__Work task__
Give every line from the entries that contains "System".

__Record extracts__
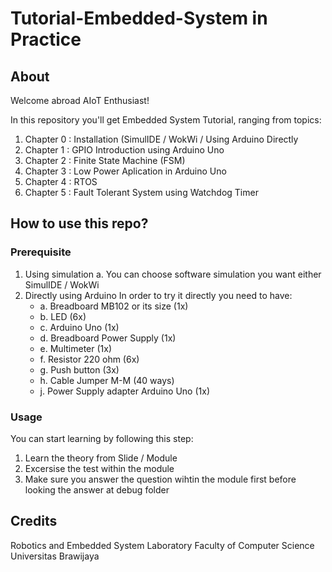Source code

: # Tutorial-Embedded-System in Practice

## About
Welcome abroad AIoT Enthusiast!

In this repository you'll get Embedded System Tutorial, ranging from topics:
1. Chapter 0 : Installation (SimulIDE / WokWi / Using Arduino Directly
2. Chapter 1 : GPIO Introduction using Arduino Uno
3. Chapter 2 : Finite State Machine (FSM)
4. Chapter 3 : Low Power Aplication in Arduino Uno
5. Chapter 4 : RTOS
6. Chapter 5 : Fault Tolerant System using Watchdog Timer

## How to use this repo?
### Prerequisite
1. Using simulation
   a. You can choose software simulation you want either SimulIDE / WokWi
2. Directly using Arduino
   In order to try it directly you need to have:
   <ul>
     <li>a. Breadboard MB102 or its size (1x)</li>
     <li>b. LED (6x)</li>
     <li>c. Arduino Uno (1x)</li>
     <li>d. Breadboard Power Supply (1x)</li>
     <li>e. Multimeter (1x)</li>
     <li>f. Resistor 220 ohm (6x)</li>
     <li>g. Push button (3x)</li>
     <li>h. Cable Jumper M-M (40 ways)</li>
     <li>j. Power Supply adapter Arduino Uno (1x)</li>
   </ul>
### Usage
You can start learning by following this step:
1. Learn the theory from Slide / Module
2. Excersise the test within the module
3. Make sure you answer the question wihtin the module first before looking the answer at debug folder

## Credits
Robotics and Embedded System Laboratory Faculty of Computer Science Universitas Brawijaya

__Exercise result__
: # Tutorial-Embedded-System in Practice
In this repository you'll get Embedded System Tutorial, ranging from topics:
6. Chapter 5 : Fault Tolerant System using Watchdog Timer
Robotics and Embedded System Laboratory Faculty of Computer Science Universitas Brawijaya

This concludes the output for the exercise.